Average Single-Family Home in Sumner County Sold for More Than $525,000 Last Month
The price of a single-family home in Sumner County rose from $471,204 in February to $526,905 in March, a 12% increase in the 30-day period, and a staggering 35% increase compared to March 2021 ($391,244).
New market data reported by Sumner REALTORS®, the local nonprofit trade association representing approximately 1,000 real estate professionals, shows modest increases in key measures of local supply for the second straight month, but the demand for housing continues to push home prices up at an impressive clip.
“A small increase in new listings is not surprising on the cusp of spring. It is historically expected,” said Kelly McDaniel, owner/broker of Weichert REALTORS® – Southern Realty Partners in Hendersonville and 2022 President of Sumner REALTORS®. “When we look at the whole inventory picture over the past 60 days, we can find some positive indicators, but we will not experience any real levelling in the market until we see much more significant gains in new listings and active inventory.”
Average days on market for single-family homes dropped to 13 in March after a slight increase in February (17). Other measures, however, could signal the beginning of a much-needed seasonal uptick. Total inventory for all types of properties (1,432) was up 4% compared to last month and 9.5% compared to March 2021. There were also more new listings (566) and more active residential listings – properties on the market and not yet under contract – than a month or year prior. Total closings (472) represented a 47% month-to-month increase (322) and a 14% year-over-year increase (415).
April is National Fair Housing Month, and Sumner REALTORS® hopes the price and inventory data will help raise awareness of affordability challenges in the area and support the National Association of REALTORS® ACT (Accountability, Culture Change, and Training) plan for Fair Housing action and confronting barriers to homeownership. NAR and realtor.com® released a joint report in February titled “Double Trouble,” which found that record-high home prices coupled with record-low inventory are holding many Americans back—particularly Black Americans—from achieving homeownership. Since 2017, the annual homeownership rate for White Americans has remained above 70% while the homeownership rate for Black Americans has been only about 40%.

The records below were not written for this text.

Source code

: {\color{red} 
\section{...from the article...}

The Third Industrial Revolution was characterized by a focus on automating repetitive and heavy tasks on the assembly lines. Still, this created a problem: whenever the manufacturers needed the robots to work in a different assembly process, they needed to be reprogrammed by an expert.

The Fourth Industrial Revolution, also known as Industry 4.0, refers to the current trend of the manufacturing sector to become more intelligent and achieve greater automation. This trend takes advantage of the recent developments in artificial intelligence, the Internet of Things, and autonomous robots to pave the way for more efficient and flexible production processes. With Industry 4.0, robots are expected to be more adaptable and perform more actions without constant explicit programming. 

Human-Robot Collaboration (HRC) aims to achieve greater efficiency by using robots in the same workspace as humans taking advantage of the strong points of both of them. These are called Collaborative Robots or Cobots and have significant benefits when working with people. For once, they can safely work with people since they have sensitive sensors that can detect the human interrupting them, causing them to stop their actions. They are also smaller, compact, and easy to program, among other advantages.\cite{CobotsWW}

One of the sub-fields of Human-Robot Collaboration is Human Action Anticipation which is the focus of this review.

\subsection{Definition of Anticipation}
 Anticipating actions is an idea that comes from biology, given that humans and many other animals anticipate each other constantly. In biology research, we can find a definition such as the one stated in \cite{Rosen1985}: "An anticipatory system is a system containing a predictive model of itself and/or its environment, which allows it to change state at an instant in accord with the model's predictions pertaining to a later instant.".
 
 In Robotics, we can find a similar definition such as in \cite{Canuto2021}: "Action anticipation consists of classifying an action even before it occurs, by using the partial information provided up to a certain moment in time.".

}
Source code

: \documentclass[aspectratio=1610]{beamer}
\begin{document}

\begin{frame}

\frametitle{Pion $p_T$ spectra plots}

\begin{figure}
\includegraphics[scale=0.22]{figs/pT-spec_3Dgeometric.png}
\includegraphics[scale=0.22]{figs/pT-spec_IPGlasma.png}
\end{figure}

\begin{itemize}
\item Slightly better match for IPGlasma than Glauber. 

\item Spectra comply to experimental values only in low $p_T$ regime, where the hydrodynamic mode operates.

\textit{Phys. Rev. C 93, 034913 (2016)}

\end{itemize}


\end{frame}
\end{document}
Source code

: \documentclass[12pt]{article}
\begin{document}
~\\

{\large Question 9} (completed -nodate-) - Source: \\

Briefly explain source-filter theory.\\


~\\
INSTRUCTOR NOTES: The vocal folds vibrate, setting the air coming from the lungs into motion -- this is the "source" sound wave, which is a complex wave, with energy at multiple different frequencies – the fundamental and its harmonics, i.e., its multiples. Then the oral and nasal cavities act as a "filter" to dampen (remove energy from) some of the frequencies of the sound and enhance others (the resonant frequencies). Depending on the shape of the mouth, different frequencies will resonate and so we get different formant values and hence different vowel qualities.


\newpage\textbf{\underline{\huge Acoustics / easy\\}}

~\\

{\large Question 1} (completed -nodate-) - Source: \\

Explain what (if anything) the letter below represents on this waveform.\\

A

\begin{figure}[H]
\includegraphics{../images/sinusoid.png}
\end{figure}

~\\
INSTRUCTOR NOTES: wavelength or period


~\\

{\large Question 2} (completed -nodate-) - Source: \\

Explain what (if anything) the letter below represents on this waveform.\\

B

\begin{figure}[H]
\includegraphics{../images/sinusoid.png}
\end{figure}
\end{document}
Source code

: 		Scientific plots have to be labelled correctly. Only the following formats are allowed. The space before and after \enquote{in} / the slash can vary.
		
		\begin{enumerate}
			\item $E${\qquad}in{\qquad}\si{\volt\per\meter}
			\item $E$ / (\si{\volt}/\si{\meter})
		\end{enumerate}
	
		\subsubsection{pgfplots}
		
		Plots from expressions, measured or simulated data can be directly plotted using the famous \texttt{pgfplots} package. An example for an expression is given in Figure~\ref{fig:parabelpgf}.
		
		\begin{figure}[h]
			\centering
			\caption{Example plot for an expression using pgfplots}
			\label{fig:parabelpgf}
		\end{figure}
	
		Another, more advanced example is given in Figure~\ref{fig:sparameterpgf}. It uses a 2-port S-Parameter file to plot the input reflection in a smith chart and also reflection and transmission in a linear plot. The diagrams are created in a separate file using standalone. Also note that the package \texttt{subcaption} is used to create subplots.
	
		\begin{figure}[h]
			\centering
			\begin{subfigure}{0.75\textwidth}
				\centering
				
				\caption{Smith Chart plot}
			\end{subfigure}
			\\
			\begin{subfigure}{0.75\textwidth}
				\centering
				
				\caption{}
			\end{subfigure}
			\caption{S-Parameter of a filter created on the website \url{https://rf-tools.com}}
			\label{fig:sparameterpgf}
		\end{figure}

“It is difficult to believe we have a healthy mix of housing options in our area when you are looking at an average sales price of more than a half million dollars. Affordable housing is already a challenge, and rising home prices are not helping. We must have discussions in our communities about how to navigate this market and be intentional about creating homeownership opportunities for people in every socioeconomic context,” said McDaniel.